Exercise objective = For this exercise, return exactly the lines of the material below that begin at the one with "param_json_path | fish_core.js" and stop after the one with "fish_settings.camera.default_distance | params.json".

Source material =
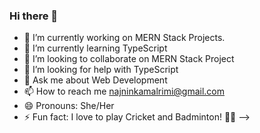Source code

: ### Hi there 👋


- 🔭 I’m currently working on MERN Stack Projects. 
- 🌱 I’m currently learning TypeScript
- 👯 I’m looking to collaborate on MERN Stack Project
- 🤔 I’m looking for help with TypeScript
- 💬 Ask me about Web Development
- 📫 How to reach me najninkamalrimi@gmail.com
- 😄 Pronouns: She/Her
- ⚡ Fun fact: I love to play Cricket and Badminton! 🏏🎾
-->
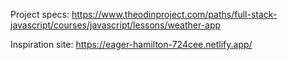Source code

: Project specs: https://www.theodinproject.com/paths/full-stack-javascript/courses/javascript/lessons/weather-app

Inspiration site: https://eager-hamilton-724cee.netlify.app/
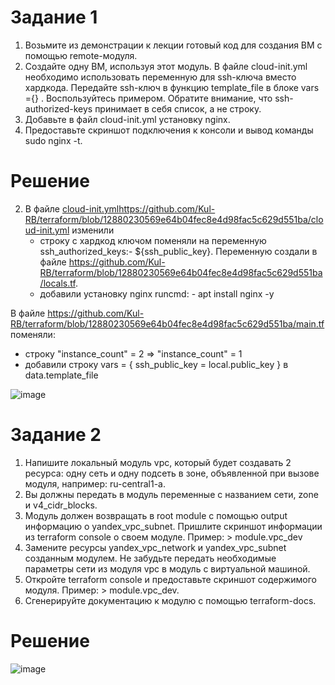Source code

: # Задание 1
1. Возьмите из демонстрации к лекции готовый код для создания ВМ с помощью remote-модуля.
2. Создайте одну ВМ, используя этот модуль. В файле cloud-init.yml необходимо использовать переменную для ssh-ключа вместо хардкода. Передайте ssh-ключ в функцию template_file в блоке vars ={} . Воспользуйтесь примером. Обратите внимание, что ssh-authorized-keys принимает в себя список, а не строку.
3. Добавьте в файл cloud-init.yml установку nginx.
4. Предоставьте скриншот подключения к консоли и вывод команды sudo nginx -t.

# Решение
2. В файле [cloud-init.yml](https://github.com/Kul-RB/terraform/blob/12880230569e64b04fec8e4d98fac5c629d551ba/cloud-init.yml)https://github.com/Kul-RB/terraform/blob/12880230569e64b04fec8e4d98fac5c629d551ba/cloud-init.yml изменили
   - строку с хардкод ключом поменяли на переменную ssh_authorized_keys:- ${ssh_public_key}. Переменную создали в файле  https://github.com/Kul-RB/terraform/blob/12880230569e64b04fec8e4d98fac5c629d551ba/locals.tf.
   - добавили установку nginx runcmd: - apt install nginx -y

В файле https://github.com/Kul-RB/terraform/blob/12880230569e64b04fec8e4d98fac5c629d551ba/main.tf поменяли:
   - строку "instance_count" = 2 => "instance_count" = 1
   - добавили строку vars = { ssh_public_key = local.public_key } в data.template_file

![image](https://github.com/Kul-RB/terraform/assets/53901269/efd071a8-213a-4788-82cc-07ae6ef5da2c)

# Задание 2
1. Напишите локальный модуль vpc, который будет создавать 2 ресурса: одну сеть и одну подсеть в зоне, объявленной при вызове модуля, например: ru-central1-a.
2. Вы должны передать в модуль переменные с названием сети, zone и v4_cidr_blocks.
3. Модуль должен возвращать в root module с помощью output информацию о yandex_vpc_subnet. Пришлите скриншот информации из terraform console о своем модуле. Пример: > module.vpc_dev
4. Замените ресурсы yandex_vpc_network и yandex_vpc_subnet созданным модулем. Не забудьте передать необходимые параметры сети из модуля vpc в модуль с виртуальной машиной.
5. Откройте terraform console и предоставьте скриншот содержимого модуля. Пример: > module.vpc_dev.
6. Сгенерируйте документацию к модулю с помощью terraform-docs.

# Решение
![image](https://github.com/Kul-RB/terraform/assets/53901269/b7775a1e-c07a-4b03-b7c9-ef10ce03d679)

...

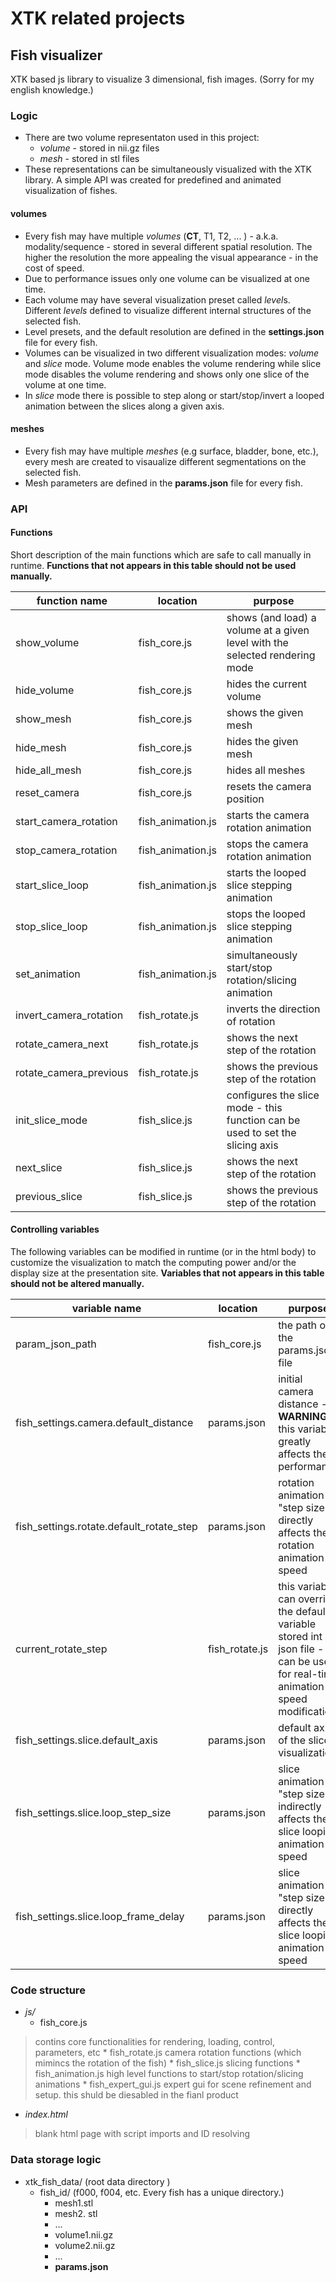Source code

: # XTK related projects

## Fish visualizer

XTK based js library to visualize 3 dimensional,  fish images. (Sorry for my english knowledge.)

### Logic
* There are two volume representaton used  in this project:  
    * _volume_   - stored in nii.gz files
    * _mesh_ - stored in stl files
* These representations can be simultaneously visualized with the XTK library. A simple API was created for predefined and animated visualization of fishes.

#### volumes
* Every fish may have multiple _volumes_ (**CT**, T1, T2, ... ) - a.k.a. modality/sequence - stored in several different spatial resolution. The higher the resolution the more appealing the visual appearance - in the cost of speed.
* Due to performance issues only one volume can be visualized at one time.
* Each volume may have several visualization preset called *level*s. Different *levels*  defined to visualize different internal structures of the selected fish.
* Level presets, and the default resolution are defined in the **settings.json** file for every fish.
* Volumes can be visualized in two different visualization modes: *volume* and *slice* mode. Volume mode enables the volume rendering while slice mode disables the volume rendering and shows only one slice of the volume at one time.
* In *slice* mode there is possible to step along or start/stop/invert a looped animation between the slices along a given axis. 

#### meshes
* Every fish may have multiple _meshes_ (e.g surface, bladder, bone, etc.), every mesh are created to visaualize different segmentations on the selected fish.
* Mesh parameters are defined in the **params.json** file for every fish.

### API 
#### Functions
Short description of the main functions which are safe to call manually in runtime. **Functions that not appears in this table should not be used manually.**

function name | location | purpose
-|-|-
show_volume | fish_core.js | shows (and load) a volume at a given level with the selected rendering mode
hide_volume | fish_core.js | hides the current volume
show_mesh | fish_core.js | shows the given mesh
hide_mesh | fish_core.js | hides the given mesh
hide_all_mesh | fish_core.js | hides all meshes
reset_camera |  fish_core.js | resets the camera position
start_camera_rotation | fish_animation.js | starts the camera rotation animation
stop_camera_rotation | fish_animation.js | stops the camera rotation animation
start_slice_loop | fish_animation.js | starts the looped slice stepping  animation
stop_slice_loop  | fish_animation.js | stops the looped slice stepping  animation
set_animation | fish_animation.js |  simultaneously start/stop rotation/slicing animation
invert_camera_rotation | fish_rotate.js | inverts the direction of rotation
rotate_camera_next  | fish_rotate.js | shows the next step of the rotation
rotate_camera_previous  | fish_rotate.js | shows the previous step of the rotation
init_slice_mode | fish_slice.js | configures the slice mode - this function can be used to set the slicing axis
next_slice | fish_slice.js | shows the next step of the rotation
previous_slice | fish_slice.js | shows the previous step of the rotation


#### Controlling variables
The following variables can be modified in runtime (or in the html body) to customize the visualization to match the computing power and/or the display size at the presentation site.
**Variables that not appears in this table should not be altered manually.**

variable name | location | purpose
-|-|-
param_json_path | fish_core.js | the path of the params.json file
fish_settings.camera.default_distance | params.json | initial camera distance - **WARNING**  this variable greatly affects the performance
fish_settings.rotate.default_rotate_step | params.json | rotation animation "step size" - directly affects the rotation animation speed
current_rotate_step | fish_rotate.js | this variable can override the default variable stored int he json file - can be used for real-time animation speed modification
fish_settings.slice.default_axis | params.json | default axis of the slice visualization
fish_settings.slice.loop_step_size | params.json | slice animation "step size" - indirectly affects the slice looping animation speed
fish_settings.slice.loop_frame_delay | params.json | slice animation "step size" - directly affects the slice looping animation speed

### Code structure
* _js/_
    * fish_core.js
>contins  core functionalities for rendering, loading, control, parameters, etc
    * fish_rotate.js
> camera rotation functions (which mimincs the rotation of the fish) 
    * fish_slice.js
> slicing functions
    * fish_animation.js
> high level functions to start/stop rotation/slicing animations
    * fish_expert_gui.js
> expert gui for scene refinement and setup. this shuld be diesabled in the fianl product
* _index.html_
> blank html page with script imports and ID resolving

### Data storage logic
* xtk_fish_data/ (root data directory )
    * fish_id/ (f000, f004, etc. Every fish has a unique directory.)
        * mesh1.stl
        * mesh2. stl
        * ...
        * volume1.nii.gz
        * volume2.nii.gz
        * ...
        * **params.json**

Final answer =
param_json_path | fish_core.js | the path of the params.json file
fish_settings.camera.default_distance | params.json | initial camera distance - **WARNING**  this variable greatly affects the performance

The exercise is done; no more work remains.